The Bank of England yesterday declined to implement consecutive monthly cuts in benchmark UK interest rates, with inflation fears likely to have led to it staying its hand in spite of signs that economic growth is slowing sharply.
The Bank of England yesterday declined to implement consecutive monthly cuts in benchmark UK interest rates, with inflation fears likely to have led to it staying its hand in spite of signs that economic growth is slowing sharply.
However, many economists expect the Bank's Monetary Policy Committee will have to cut base rates in June, as the growth outlook continues to deteriorate.
Financial markets had been pricing in about a 25% chance of a cut in rates yesterday, just ahead of the end of the MPC's latest two-day monthly meeting at noon, with a weak UK service sector survey and poor manufacturing data this week having raised hopes the committee might just move.
However, the nine-strong MPC stood pat on base rates at 5%, in what is almost certain to have been a split vote.
MPC dove David Blanchflower is almost certain to have voted for a further cut in base rates yesterday, having pushed unsuccessfully for a half-point move at the end of an April 9 and 10 meeting which saw a reduction from 5.25% to 5%. Fellow external MPC members Tim Besley and Andrew Sentance had opposed last month's cut, preferring no change.
The MPC has cut UK base rates by a quarter-point three times so far this cycle, with the other reductions implemented in December and February.
Further clues on the interest rate outlook will come next Wednesday with publication of the Bank of England's latest quarterly inflation and growth forecasts. The split of yesterday's vote will be revealed with publication on May 21 of minutes of the MPC meeting.
The MPC's no-change call yesterday brought a mixed reaction.
The Scottish Council for Development and Industry, the member-funded lobbying organisation, welcomed the move.
SCDI chief economist Iain Duff said: "This is the right decision, with the committee having to balance inflationary pressures against slowing growth.
"The MPC also has to take into account the impact of the strength of the pound. Whilst the weakness of sterling is a help to exporters, it stokes inflation by pushing up the cost of imported goods such as food."
However, the British Retail Consortium said "the Bank of England's decision to leave interest rates unchanged heaps more pressure on businesses and (on) individuals' personal finances".
Liz Cameron, chief executive of the Scottish Chambers of Commerce, hoped for further cuts in interest rates soon but highlighted surging energy prices as an issue which was becoming a bigger problem for businesses than the cost of borrowing. She said: "This decision by the MPC was not unexpected, but we hope that interest rates will continue on their downward path again soon. However, it is the rising cost of energy which is rapidly becoming the number one economic concern for Scottish businesses.
"At a time of year when businesses should be expecting energy prices to fall back, record oil prices are resulting in energy bills rising rather than falling. Indeed, one of our member businesses has reported a £100,000 per month price rise for their gas consumption, adding further pressures on (profit) margins at an already economically challenging time."
Oil prices have been hitting fresh all-time highs on a daily basis.
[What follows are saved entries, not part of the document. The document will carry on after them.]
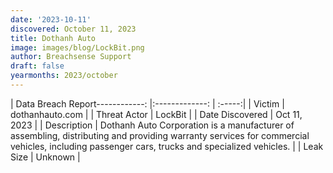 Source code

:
```yaml
---
date: '2023-10-11'
discovered: October 11, 2023
title: Dothanh Auto
image: images/blog/LockBit.png
author: Breachsense Support
draft: false
yearmonths: 2023/october
---
```


| Data Breach Report------------:     |:-------------:    | :-----:|
| Victim      | dothanhauto.com      | 
| Threat Actor      | LockBit      | 
| Date Discovered      | Oct 11, 2023      | 
| Description      | Dothanh Auto Corporation is a manufacturer of assembling, distributing and providing warranty services for commercial vehicles, including passenger cars, trucks and specialized vehicles.      | 
| Leak Size      | Unknown      | 

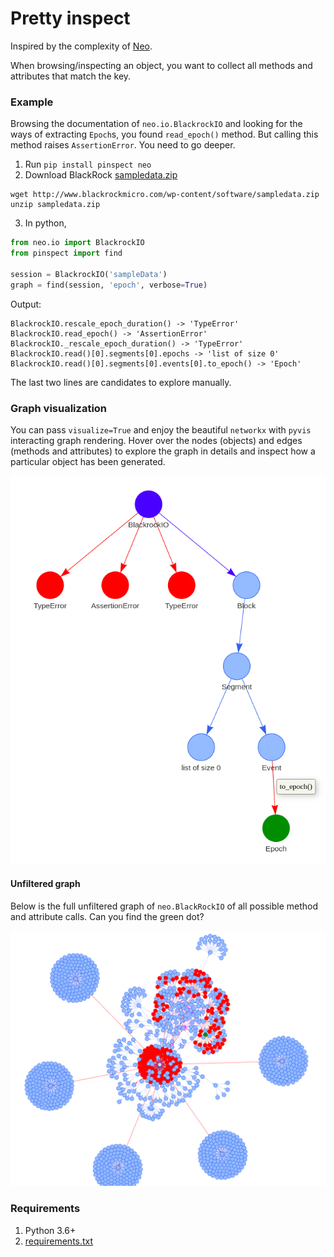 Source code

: # Pretty inspect

Inspired by the complexity of [Neo](https://github.com/NeuralEnsemble/python-neo).

When browsing/inspecting an object, you want to collect all methods and attributes that match the key.

### Example

Browsing the documentation of `neo.io.BlackrockIO` and looking for the ways of extracting `Epoch`s, you found `read_epoch()` method. But calling this method raises `AssertionError`. You need to go deeper.
1. Run `pip install pinspect neo`
2. Download BlackRock [sampledata.zip](http://www.blackrockmicro.com/wp-content/software/sampledata.zip)

```
wget http://www.blackrockmicro.com/wp-content/software/sampledata.zip
unzip sampledata.zip
```

3. In python,

```python
from neo.io import BlackrockIO
from pinspect import find

session = BlackrockIO('sampleData')
graph = find(session, 'epoch', verbose=True)
```

Output:

```
BlackrockIO.rescale_epoch_duration() -> 'TypeError'
BlackrockIO.read_epoch() -> 'AssertionError'
BlackrockIO._rescale_epoch_duration() -> 'TypeError'
BlackrockIO.read()[0].segments[0].epochs -> 'list of size 0'
BlackrockIO.read()[0].segments[0].events[0].to_epoch() -> 'Epoch'
```

The last two lines are candidates to explore manually.

### Graph visualization

You can pass `visualize=True` and enjoy the beautiful `networkx` with `pyvis` interacting graph rendering.
Hover over the nodes (objects) and edges (methods and attributes) to explore the graph in details and inspect how a particular object has been generated.

![](screenshots/neo_BlackRockIO_Epoch.png)

#### Unfiltered graph

Below is the full unfiltered graph of `neo.BlackRockIO` of all possible method and attribute calls. Can you find the green dot?

![](screenshots/neo_BlackRockIO.png)

### Requirements

1. Python 3.6+
2. [requirements.txt](requirements.txt)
Benchmark Brent crude hit a fresh record peak of $123.79 a barrel last night. US light crude, which had settled up 16 cents on the session in New York at $123.69 a barrel, hit a new all-time high of $124.61 in after-hours trading last night.
Stuart Porteous, head of group economics at Royal Bank of Scotland, highlighted the fact that benchmark annual UK consumer prices index inflation was, at 2.5%, well above the MPC's 2% target as he took yesterday's rate decision in his stride.
Touching on the Bank of England's £50bn-plus scheme to allow commercial banks to swap the likes of untradeable mortgage-backed securities for Treasury bills to boost liquidity and aid the functioning of credit markets, Porteous said: "It's no surprise that the MPC kept rates on hold. Policymakers will want to wait a little longer to assess whether the Bank of England's new lending facility is easing the liquidity squeeze. Inflation is also still above the 2% target.
"Nevertheless, business activity is clearly slowing, while the headwinds facing households from higher food and energy prices and a cooling housing market are intensifying. We expect rates to be lowered in the months ahead to help achieve a soft landing."
The European Central Bank yesterday held benchmark interest rates in the 15-nation eurozone at 4%, and Jean Claude-Trichet, its president, signalled he was in no hurry to cut.